Kamuoyuna açık verilerin gösterdiği üzere, 26'sı Ukrayna'da olmak üzere yaklaşık 30 ülkede bulunan bu tür 336 laboratuvarın finansmanı, ABD Savunma Bakanlığı'nın Kooperatif Tehdit Azaltma Programı kapsamındaki Biyolojik Tehdit Azaltma Programı tarafından karşılanıyor. ABD tarafından işletilen biyolojik laboratuvarların şok edici sayısını öğrenen 35 yaşındaki Sedat Koçhan başta bir süre suskunluğunu korudu. Daha sonra, "Bu büyük bir tehlike, çok büyük bir tehlike" diye tekrarlayan Koçhan, bu laboratuvarların derhal kontrol altına alınması gerektiğini sözlerine ekledi. 60 yaşındaki İstanbullu Abdurrahman Kalemdar, bu tür biyolojik laboratuvarların gerçek olması durumunda bunların dünya için bir felaket olacağını söyleyerek kaygılarını Xinhua ile paylaştı. Kalemdar, ABD'nin Suriye, Irak ve Afganistan'daki askeri varlığına atıfta bulunarak, "Bildiğim kadarıyla Amerika yüzünden başımıza gelmeyen kalmadı. Ortadoğu'da olan biteni biliyorsunuz" dedi. Kalemdar, "Ben tüm dünyada barış istiyorum. Herkesin kendi ülkesinde yaşamasına izin verin, oraya buraya karışmayın" dedi.
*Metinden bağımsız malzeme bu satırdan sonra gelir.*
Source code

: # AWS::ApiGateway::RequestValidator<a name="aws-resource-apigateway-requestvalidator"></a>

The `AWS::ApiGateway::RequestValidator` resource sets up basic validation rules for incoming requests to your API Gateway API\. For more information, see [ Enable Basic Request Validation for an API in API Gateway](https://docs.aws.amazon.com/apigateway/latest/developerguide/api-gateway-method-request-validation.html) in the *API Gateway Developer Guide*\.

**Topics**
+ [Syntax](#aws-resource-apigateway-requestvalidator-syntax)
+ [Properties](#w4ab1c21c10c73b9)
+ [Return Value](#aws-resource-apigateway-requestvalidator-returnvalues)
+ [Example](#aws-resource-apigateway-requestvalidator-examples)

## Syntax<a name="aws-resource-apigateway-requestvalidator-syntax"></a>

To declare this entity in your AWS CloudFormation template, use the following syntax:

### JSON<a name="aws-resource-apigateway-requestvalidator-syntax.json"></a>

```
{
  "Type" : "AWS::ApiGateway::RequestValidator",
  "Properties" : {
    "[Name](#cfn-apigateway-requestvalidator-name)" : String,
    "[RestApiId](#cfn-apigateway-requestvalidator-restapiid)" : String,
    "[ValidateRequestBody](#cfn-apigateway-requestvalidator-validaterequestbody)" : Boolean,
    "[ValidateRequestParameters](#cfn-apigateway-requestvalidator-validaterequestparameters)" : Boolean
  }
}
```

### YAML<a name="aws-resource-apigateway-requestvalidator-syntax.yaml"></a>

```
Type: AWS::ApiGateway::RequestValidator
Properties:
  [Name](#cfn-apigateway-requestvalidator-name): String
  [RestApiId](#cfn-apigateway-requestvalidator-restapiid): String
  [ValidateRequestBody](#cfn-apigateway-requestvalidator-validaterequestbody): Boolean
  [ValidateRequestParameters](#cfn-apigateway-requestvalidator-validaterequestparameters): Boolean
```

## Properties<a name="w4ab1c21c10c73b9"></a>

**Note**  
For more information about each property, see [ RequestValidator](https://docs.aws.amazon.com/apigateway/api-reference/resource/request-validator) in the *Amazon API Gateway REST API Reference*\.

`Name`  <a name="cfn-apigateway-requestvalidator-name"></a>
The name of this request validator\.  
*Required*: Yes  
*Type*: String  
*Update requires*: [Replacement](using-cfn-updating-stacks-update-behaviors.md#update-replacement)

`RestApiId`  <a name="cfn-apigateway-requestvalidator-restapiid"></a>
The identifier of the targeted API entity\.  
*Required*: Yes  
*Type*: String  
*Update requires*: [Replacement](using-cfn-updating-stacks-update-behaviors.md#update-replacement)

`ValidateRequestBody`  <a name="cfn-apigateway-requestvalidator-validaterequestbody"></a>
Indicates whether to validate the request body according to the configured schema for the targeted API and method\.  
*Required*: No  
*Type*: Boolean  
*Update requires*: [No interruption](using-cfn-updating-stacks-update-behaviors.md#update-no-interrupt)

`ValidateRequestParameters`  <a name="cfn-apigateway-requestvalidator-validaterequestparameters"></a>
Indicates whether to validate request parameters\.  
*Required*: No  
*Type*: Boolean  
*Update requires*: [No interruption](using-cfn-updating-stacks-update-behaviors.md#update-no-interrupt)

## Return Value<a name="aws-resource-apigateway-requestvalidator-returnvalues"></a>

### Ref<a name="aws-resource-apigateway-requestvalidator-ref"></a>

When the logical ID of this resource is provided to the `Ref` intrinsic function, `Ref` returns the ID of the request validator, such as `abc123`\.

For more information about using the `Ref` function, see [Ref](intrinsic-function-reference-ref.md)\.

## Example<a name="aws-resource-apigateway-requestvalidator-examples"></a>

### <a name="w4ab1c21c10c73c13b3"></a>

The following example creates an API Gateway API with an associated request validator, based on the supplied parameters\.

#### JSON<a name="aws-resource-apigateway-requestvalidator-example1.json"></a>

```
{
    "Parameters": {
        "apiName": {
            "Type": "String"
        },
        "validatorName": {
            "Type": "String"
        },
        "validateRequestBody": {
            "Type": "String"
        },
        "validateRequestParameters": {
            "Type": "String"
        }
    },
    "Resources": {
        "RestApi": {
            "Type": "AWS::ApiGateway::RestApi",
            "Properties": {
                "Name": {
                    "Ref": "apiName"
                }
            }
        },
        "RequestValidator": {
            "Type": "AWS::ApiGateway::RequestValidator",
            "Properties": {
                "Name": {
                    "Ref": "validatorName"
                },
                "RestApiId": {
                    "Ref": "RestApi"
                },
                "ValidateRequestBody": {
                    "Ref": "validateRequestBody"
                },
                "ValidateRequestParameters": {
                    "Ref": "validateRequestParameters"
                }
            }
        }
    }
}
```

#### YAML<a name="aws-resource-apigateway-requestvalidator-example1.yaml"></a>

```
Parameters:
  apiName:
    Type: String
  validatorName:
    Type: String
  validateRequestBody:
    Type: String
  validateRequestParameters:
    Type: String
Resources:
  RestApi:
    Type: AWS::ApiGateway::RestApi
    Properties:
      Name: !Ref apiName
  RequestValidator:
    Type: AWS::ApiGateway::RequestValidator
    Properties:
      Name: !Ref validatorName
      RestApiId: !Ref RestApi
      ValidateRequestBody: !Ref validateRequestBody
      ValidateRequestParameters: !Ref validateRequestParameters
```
İstanbul'da bir diş kliniğinde çalışan Tunay Güzelad, özellikle pandemi gibi dünya genelinde birçok insanı zihinsel ve finansal olarak yıpratmış "çok acımasız" bir dönemden sonra toplumdaki laboratuvar sorunu kaynaklı korku nedeniyle kendisinin de endişe duyduğunu dile getirdi. Bunun dünya üzerinde büyük bir baskı yaratacağını söyleyen Güzelad, "Amerikalıların bu konuda bir açıklama yapması gerektiğine inanıyorum" dedi. Tıbbi biyoloji ve genetik alanında bir Türk uzman olan Korkut Ulucan Xinhua'ya daha önce verdiği demeçte, bu tür laboratuvarların uluslararası bilimsel komiteler tarafından erişilebilir olması gerektiğini ve herhangi bir sızıntıyı önlemek için faaliyetlerinin birden fazla bağımsız kuruluş tarafından denetlenmesi gerektiğini söylemişti.